Every manipulation of the data adds one degree of separation.

Each degree is intended to aid the viewer’s understanding of the data. At the same time, it also distances the viewer from the raw data. As an example, consider the following paradigm:

Zero degrees of separation is our starting point — a table of raw data. We have full access to all the data, including exact values. The specialist will feel right at home, mostly everyone else will just be overwhelmed. Very few people are interested in dealing with this level of detail. This is a true exploratory plot.

The first degree of separation is often a meaningful descriptive statistic, such as the mean. This allows the viewer to understand data-sets of any size. But be cautious! As we’ll see later on, we can already misrepresent our data at this point. Filtering is also a common first step.

The second degree of separation may be introduced when we choose a plot type to compare mean values. Which type of plot did we choose? Which values are intuitively compared to other values on the plot? Is this an appropriate arrangement? Is the data accurately represented?

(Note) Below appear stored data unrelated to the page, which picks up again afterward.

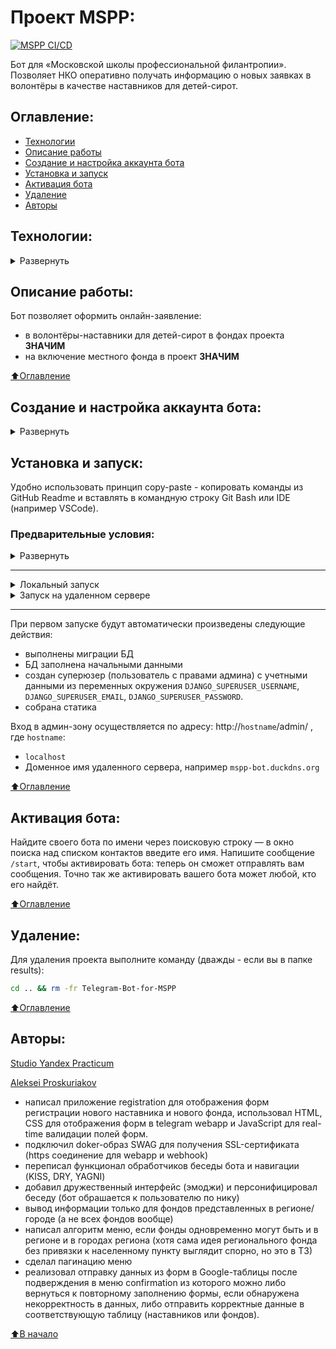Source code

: # Проект MSPP: 
[![MSPP CI/CD](https://github.com/alexpro2022/Telegram-Bot-for-MSPP/actions/workflows/main.yml/badge.svg)](https://github.com/alexpro2022/Telegram-Bot-for-MSPP/actions/workflows/main.yml)

Бот для «Московской школы профессиональной филантропии».
Позволяет НКО оперативно получать информацию о новых заявках в волонтёры в качестве наставников для детей-сирот.



## Оглавление:
- [Технологии](#технологии)
- [Описание работы](#описание-работы)
- [Создание и настройка аккаунта бота](#создание-и-настройка-аккаунта-бота)
- [Установка и запуск](#установка-и-запуск)
- [Активация бота](#активация-бота)
- [Удаление](#удаление)
- [Авторы](#авторы)



## Технологии:
<details><summary>Развернуть</summary>

**Языки программирования, библиотеки и модули:**

[![Python](https://img.shields.io/badge/Python-v3.11-blue?logo=python)](https://www.python.org/)
[![python-telegram-bot](https://img.shields.io/badge/python--telegram--bot-v20.1-blue?)](https://docs.python-telegram-bot.org/en/stable/index.html)
[![asyncio](https://img.shields.io/badge/-asyncio-464646?logo=)](https://docs.python.org/3/library/asyncio.html)
[![environ](https://img.shields.io/badge/-environ-464646?logo=)](https://pypi.org/project/python-environ/)
[![inspect](https://img.shields.io/badge/-inspect-464646?logo=)](https://docs.python.org/3/library/inspect.html#the-interpreter-stack)
[![logging](https://img.shields.io/badge/-logging-464646?logo=)](https://docs.python.org/3/library/logging.html)
[![typing](https://img.shields.io/badge/-typing-464646?logo=)](https://docs.python.org/3/library/typing.html)
[![uvicorn](https://img.shields.io/badge/-uvicorn-464646?logo=Uvicorn)](https://www.uvicorn.org/)

[![JavaScript](https://img.shields.io/badge/-JavaScript-464646?logo=javascript)](https://developer.mozilla.org/en-US/docs/Web/JavaScript)
[![HTML](https://img.shields.io/badge/-HTML-464646?logo=html)](https://html.spec.whatwg.org/multipage/)
[![CSS](https://img.shields.io/badge/-CSS-464646?logo=CSS)](https://developer.mozilla.org/ru/docs/Web/CSS)


**Фреймворк, расширения и библиотеки:**

[![Django](https://img.shields.io/badge/Django-v4.1-blue?logo=Django)](https://www.djangoproject.com/)
[![mptt](https://img.shields.io/badge/-mptt-464646?logo=django)](https://django-mptt.readthedocs.io/en/latest/)


**База данных:**

[![PostgreSQL](https://img.shields.io/badge/-PostgreSQL-464646?logo=PostgreSQL)](https://www.postgresql.org/)


**CI/CD:**

[![GitHub_Actions](https://img.shields.io/badge/-GitHub_Actions-464646?logo=GitHub)](https://docs.github.com/en/actions)
[![docker_hub](https://img.shields.io/badge/-Docker_Hub-464646?logo=docker)](https://hub.docker.com/)
[![docker_compose](https://img.shields.io/badge/-Docker%20Compose-464646?logo=docker)](https://docs.docker.com/compose/)
[![Nginx](https://img.shields.io/badge/-NGINX-464646?logo=NGINX)](https://nginx.org/ru/)
[![SWAG](https://img.shields.io/badge/-SWAG-464646?logo=swag)](https://docs.linuxserver.io/general/swag)
[![Yandex.Cloud](https://img.shields.io/badge/-Yandex.Cloud-464646?logo=Yandex)](https://cloud.yandex.ru/)
[![Telegram](https://img.shields.io/badge/-Telegram-464646?logo=Telegram)](https://core.telegram.org/api)


**Облачные технологии:**

[![Google](https://img.shields.io/badge/-Google_Cloud_Drive-464646?logo=google)](https://developers.google.com/drive)
[![Google](https://img.shields.io/badge/-Google_Cloud_Sheets-464646?logo=google)](https://developers.google.com/sheets)
[![Aiogoogle](https://img.shields.io/badge/-Aiogoogle-464646?logo=google)](https://aiogoogle.readthedocs.io/en/latest/)

[⬆️Оглавление](#оглавление)
</details>



## Описание работы:
Бот позволяет оформить онлайн-заявление:
  * в волонтёры-наставники для детей-сирот в фондах проекта **ЗНАЧИМ**
  * на включение местного фонда в проект **ЗНАЧИМ**

[⬆️Оглавление](#оглавление)



## Создание и настройка аккаунта бота:
<details><summary>Развернуть</summary>
1. @BotFather — регистрирует аккаунты ботов в Telegram:

Найдите в Telegram бота `@BotFather`: в окно поиска над списком контактов введите его имя.
Обратите внимание на иконку возле имени бота: белая галочка на голубом фоне. Эту иконку устанавливают администраторы Telegram, она означает, что бот настоящий, а не просто носит похожее имя. В любой непонятной ситуации выполняйте команду `/help` — и `@BotFather` покажет вам, на что он способен.

2. Создание аккаунта бота:

Начните диалог с ботом `@BotFather`: нажмите кнопку `Start` («Запустить»). Затем отправьте команду `/newbot` и укажите параметры нового бота:
   * имя (на любом языке), под которым ваш бот будет отображаться в списке контактов;
   * техническое имя вашего бота, по которому его можно будет найти в Telegram. Имя должно оканчиваться на слово bot в любом регистре. Имена ботов должны быть уникальны.

Аккаунт для вашего бота создан! 
`@BotFather` поздравит вас и отправит в чат токен для работы с Bot API. Токен выглядит примерно так: `123456:ABC-DEF1234ghIkl-zyx57W2v1u123ew11`. По вашему запросу `@BotFather` может отозвать токен (отправьте боту `@BotFather` команду `/revoke`) и сгенерировать новый.

3. Настройка аккаунта бота:
Настроить аккаунт бота можно через `@BotFather`.
Отправьте команду `/mybots`; в ответ вы получите список ботов, которыми вы управляете (возможно, в этом списке лишь один бот). Укажите бота, которого хотите отредактировать, и нажмите кнопку `Edit Bot`.
Вы сможете изменить:
   * Имя бота (Edit Name).
   * Описание (Edit Description) — текст, который пользователи увидят в самом начале диалога с ботом под заголовком «Что может делать этот бот?»
   * Общую информацию (Edit About) — текст, который будет виден в профиле бота.
   * Картинку-аватар (Edit Botpic).
   * Команды (Edit Commands) — подсказки для ввода команд.

[⬆️Оглавление](#оглавление)
</details>



## Установка и запуск:
Удобно использовать принцип copy-paste - копировать команды из GitHub Readme и вставлять в командную строку Git Bash или IDE (например VSCode).
### Предварительные условия:
<details><summary>Развернуть</summary>

Предполагается, что пользователь:
  - создал [бота](#Создание-и-настройка-аккаунта-бота).
  - создал [сервисный аккаунт](https://support.google.com/a/answer/7378726?hl=en) на платформе Google Cloud и получил JSON-файл с информацией о своем сервисном аккаунте, его приватный ключ, ID и ссылки для авторизации. Эти данные будет необходимо указать в файле переменных окружения.
 - создал аккаунт [DockerHub](https://hub.docker.com/), если запуск будет производиться на удаленном сервере.
 - установил [Docker](https://docs.docker.com/engine/install/) и [Docker Compose](https://docs.docker.com/compose/install/) на локальной машине или на удаленном сервере, где проект будет запускаться в контейнерах. Проверить наличие можно выполнив команды:
    ```bash
    docker --version && docker-compose --version
    ```
</details>
<hr>
<details><summary>Локальный запуск</summary> 

**!!! Для пользователей Windows обязательно выполнить команду:** иначе файл start.sh при клонировании будет бракован:
```bash
git config --global core.autocrlf false
```

1. Установите [ngrok](https://ngrok.com/download).

2. Активируйте тоннель для https соединения командой:
```bash
ngrok http 80
``` 
В поле `Forwarding` первым элементом будет указано значение вида `https://ebd6-188-170-76-51.ngrok-free.app`. Для удобства скопируйте это значение в любой текстовый редактор - на следующем шаге его потребуется указать в новом **.env**-файле в переменной окружения `DOMAIN` (можно как с протоколом `https://` , так и без него),  (см. п.3).

3. Клонируйте репозиторий с GitHub и в **.env**-файле введите данные для переменных окружения (значения даны для примера, но их можно оставить; подсказки даны в комментариях):
```bash
git clone https://github.com/alexpro2022/Telegram-Bot-for-MSPP.git && \
cd Telegram-Bot-for-MSPP && \
cp .env_example .env && \
nano .env
```
Для работы бота необходимо задать значения минимум трем переменным окружения: `TELEGRAM_BOT_TOKEN`, `DOMAIN`, `WEBHOOK_MODE`.
По умолчанию режим работы бота - `polling`. Этот режим удобен для первоначальной отладки бота, но в дальнейшем придется перейти на режим работы - `webhook`. Для этого задайте значение:
```bash
WEBHOOK_MODE=True
```

4. Из корневой директории проекта выполните команду:
```bash
docker compose -f infra/local/docker-compose.yml up -d --build
```
Проект будет развернут в трех docker-контейнерах (db, web, nginx) по адресу `http://localhost`.

5. Остановить docker и удалить контейнеры можно командой из корневой директории проекта:
```bash
docker compose -f infra/local/docker-compose.yml down
```
Если также необходимо удалить тома базы данных и статики:
```bash
docker compose -f infra/local/docker-compose.yml down -v
```
При повторных запусках приложения может потребоваться реактивация ngrok-тоннеля и обновление переменной окружения `DOMAIN` (см. п.2)
<hr></details>
<details><summary>Запуск на удаленном сервере</summary>

1. Создайте [домен](https://www.duckdns.org/domains) и привяжите его к публичному IP-адресу вашего удаленного сервера (введите его в поле current ip и кликните кнопку update ip).

2. Сделайте [форк](https://docs.github.com/en/get-started/quickstart/fork-a-repo) в свой репозиторий.

3. Создайте `Actions.Secrets` согласно списку ниже (значения указаны для примера) + переменные окружения из `env_example` файла:
```py
PROJECT_NAME=mspp-bot
SECRET_KEY

DOCKERHUB_USERNAME
DOCKERHUB_PASSWORD

# Данные удаленного сервера и ssh-подключения:
HOST  # публичный IP-адрес вашего удаленного сервера
USERNAME
SSH_KEY
PASSPHRASE
DOMAIN=mspp-bot.duckdns.org   # созданный домен

# Учетные данные Телеграм-бота для получения сообщения о успешном завершении workflow:
TELEGRAM_USER_ID
TELEGRAM_BOT_TOKEN

# База данных:
DB_ENGINE=django.db.backends.postgresql
DB_HOST=db
DB_NAME=postgres
DB_PORT=5432
POSTGRES_USER=postgres
POSTGRES_PASSWORD=12345
```

4. Запустите вручную `workflow`, чтобы автоматически развернуть проект в трех docker-контейнерах (db, web, nginx) на удаленном сервере.
</details>
<hr>

При первом запуске будут автоматически произведены следующие действия:    
  * выполнены миграции БД
  * БД заполнена начальными данными
  * создан суперюзер (пользователь с правами админа) с учетными данными из переменных окружения `DJANGO_SUPERUSER_USERNAME`, `DJANGO_SUPERUSER_EMAIL`, `DJANGO_SUPERUSER_PASSWORD`.
  * собрана статика

Вход в админ-зону осуществляется по адресу: http://`hostname`/admin/ , где `hostname`:
  * `localhost`
  * Доменное имя удаленного сервера, например `mspp-bot.duckdns.org`

[⬆️Оглавление](#оглавление)



## Активация бота:

Найдите своего бота по имени через поисковую строку — в окно поиска над списком контактов введите его имя. Напишите сообщение `/start`, чтобы активировать бота: теперь он сможет отправлять вам сообщения. Точно так же активировать вашего бота может любой, кто его найдёт.

[⬆️Оглавление](#оглавление)



## Удаление:
Для удаления проекта выполните команду (дважды - если вы в папке results):
```bash
cd .. && rm -fr Telegram-Bot-for-MSPP
```

[⬆️Оглавление](#оглавление)



## Авторы:

[Studio Yandex Practicum](https://github.com/Studio-Yandex-Practicum/mspp#%D0%B0%D0%B2%D1%82%D0%BE%D1%80%D1%8B)

[Aleksei Proskuriakov](https://github.com/alexpro2022)

- написал приложение registration для отображения форм регистрации нового наставника и нового фонда, использовал HTML, CSS для отображения форм в telegram webapp и JavaScript для real-time валидации полей форм.
- подключил doker-образ SWAG для получения SSL-сертификата (https соединение для webapp и webhook)
- переписал функционал обработчиков беседы бота и навигации (KISS, DRY, YAGNI)
- добавил дружественный интерфейс (эмоджи) и персонифицировал беседу (бот обрашается к пользователю по нику)
- вывод информации только для фондов представленных в регионе/городе (а не всех фондов вообще)
- написал алгоритм меню, если фонды одновременно могут быть и в регионе и в городах региона (хотя сама идея регионального фонда без привязки к населенному пункту выглядит спорно, но это в ТЗ)
- сделал пагинацию меню
- реализовал отправку данных из форм в Google-таблицы после подверждения в меню confirmation из которого можно либо вернуться к повторному заполнению формы, если обнаружена некорректность в данных, либо отправить корректные данные в соответствующую таблицу (наставников или фондов).

[⬆️В начало](#Проект-MSPP)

Each degree of separation makes the data easier to understand, but this is accomplished by the loss of information. The descriptive statistic removes information about the distribution of the data. A plot removes the precise value of the mean, since we need to read it from an axis label.

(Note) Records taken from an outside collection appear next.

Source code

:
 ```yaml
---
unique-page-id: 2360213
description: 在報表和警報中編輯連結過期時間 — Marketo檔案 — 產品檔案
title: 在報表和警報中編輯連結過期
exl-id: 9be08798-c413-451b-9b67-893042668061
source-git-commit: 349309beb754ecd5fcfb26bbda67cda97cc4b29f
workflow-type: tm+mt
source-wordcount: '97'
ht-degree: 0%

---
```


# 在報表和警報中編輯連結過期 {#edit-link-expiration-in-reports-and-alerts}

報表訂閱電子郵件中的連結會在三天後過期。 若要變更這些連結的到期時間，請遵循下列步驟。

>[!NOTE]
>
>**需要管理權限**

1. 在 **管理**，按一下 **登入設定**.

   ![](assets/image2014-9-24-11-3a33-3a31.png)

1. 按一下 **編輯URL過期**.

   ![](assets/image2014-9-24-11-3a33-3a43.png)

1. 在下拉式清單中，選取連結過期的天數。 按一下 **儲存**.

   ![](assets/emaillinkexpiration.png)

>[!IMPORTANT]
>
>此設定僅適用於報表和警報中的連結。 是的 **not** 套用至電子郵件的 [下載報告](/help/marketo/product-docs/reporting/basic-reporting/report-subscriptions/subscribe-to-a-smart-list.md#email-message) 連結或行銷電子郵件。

Data visualisations typically result in a loss of precision.

But that’s perfectly fine! If you wanted the exact values, you can go to the raw data. We’re interested in trends and relationships here.

Exploratory data visualizations will have fewer degrees of separation than those for publication, since they are for the deeply-embedded specialist. Consider the following outline as a guide:

An example of the many degrees of separation between a visualization and its raw data.

There is no universal path. There are many steps that occur before you have data ready for plotting and there are many decisions to be made in the plotting process itself. All of these contribute to the plot’s readability.

Your goal is to minimize the degrees of separation, while making your data visualization as easy to understand for its intended purpose.

Lastly, realize that in all of this we’re maing two very different fields. The soft design concepts are combined with the hard statistical understanding.

Data Visualization is the marrage of design and statistics.

Now that we have an overview of the purpose of data visualization, let’s consider some design and statistical topics.